The reaction of ozone with hydrogen peroxide is known as the "peroxone process". This mixture has been used for some time for treating groundwater contaminated with organic compounds. The reaction produces H_{2}O_{3} and H_{2}O_{5}.

==Structure==
In 1970–75, Giguère et al. observed infrared and Raman spectra of dilute aqueous solutions of trioxidane. In 2005, trioxidane was observed experimentally by microwave spectroscopy in a supersonic jet. The molecule exists in a skewed structure, with an oxygen–oxygen–oxygen–hydrogen dihedral angle of 81.8°. The oxygen–oxygen bond lengths of 142.8 picometer are slightly shorter than the 146.4 pm oxygen–oxygen bonds in hydrogen peroxide. Various dimeric and trimeric forms also seem to exist.

There is a trend of increasing gas-phase acidity and corresponding pK_{a} as the number of oxygen atoms in the chain increases in HO_{n}H structures (n=1,2,3).

==Reactions==
Trioxidane readily decomposes into water and singlet oxygen, with a half-life of about 16 minutes in organic solvents at room temperature, but only milliseconds in water. It reacts with organic sulfides to form sulfoxides, but little else is known of its reactivity.
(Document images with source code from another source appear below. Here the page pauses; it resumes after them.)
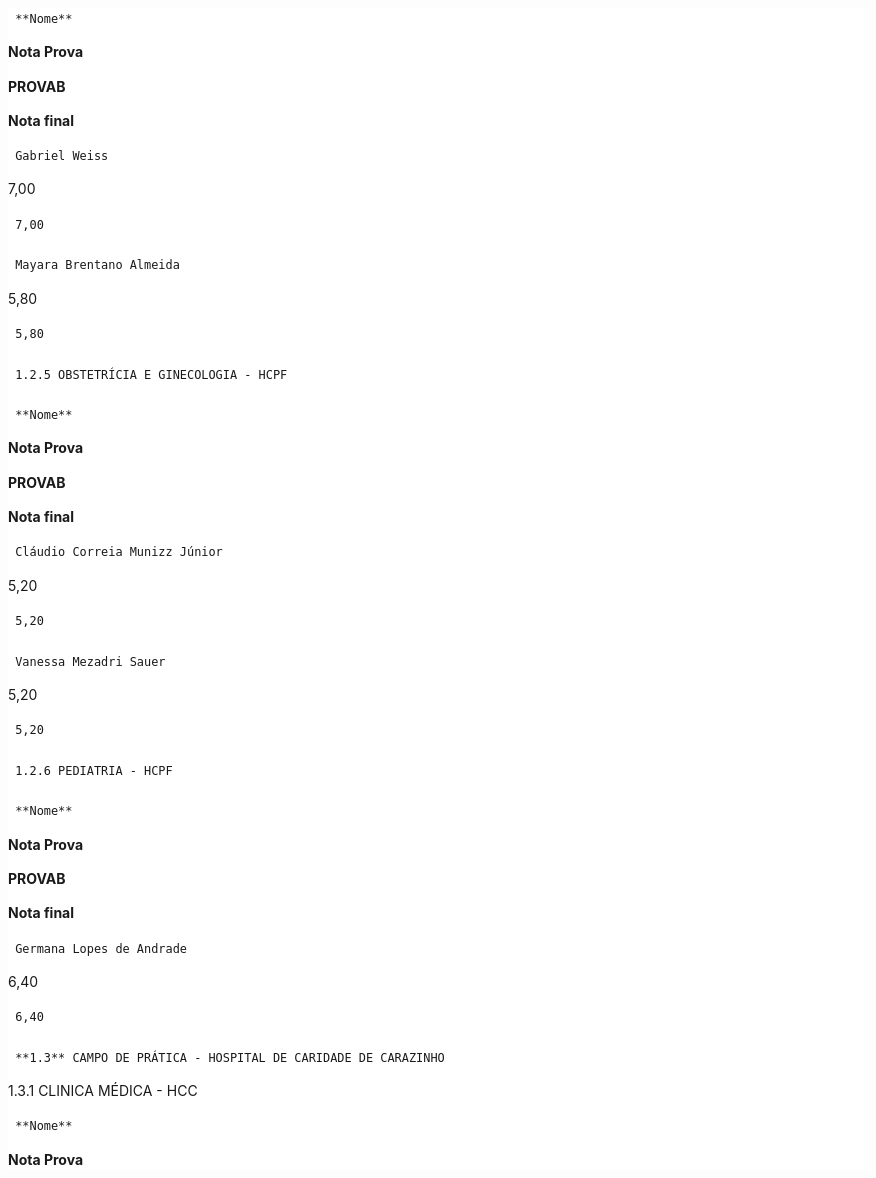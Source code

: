      **Nome**

   **Nota Prova**

   **PROVAB**

   **Nota final**

     Gabriel Weiss

   7,00

     7,00

     Mayara Brentano Almeida

   5,80

     5,80

     1.2.5 OBSTETRÍCIA E GINECOLOGIA - HCPF

     **Nome**

   **Nota Prova**

   **PROVAB**

   **Nota final**

     Cláudio Correia Munizz Júnior

   5,20

     5,20

     Vanessa Mezadri Sauer

   5,20

     5,20

     1.2.6 PEDIATRIA - HCPF

     **Nome**

   **Nota Prova**

   **PROVAB**

   **Nota final**

     Germana Lopes de Andrade

   6,40

     6,40

     **1.3** CAMPO DE PRÁTICA - HOSPITAL DE CARIDADE DE CARAZINHO

 1.3.1 CLINICA MÉDICA - HCC

     **Nome**

   **Nota Prova**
Recent research found that trioxidane is the active ingredient responsible for the antimicrobial properties of the well known ozone/hydrogen peroxide mix. Because these two compounds are present in biological systems as well it is argued that an antibody in the human body can generate trioxidane as a powerful oxidant against invading bacteria. The source of the compound in biological systems is the reaction between singlet oxygen and water (which proceeds in either direction, of course, according to concentrations), with the singlet oxygen being produced by immune cells.

Computational chemistry predicts that more oxygen chain molecules or hydrogen polyoxides exist and that even indefinitely long oxygen chains can exist in a low-temperature gas. With this spectroscopic evidence a search for these types of molecules can start in interstellar space. A 2022 publication suggested the possibility of the presence of detectable concentrations of polyoxides in the atmosphere.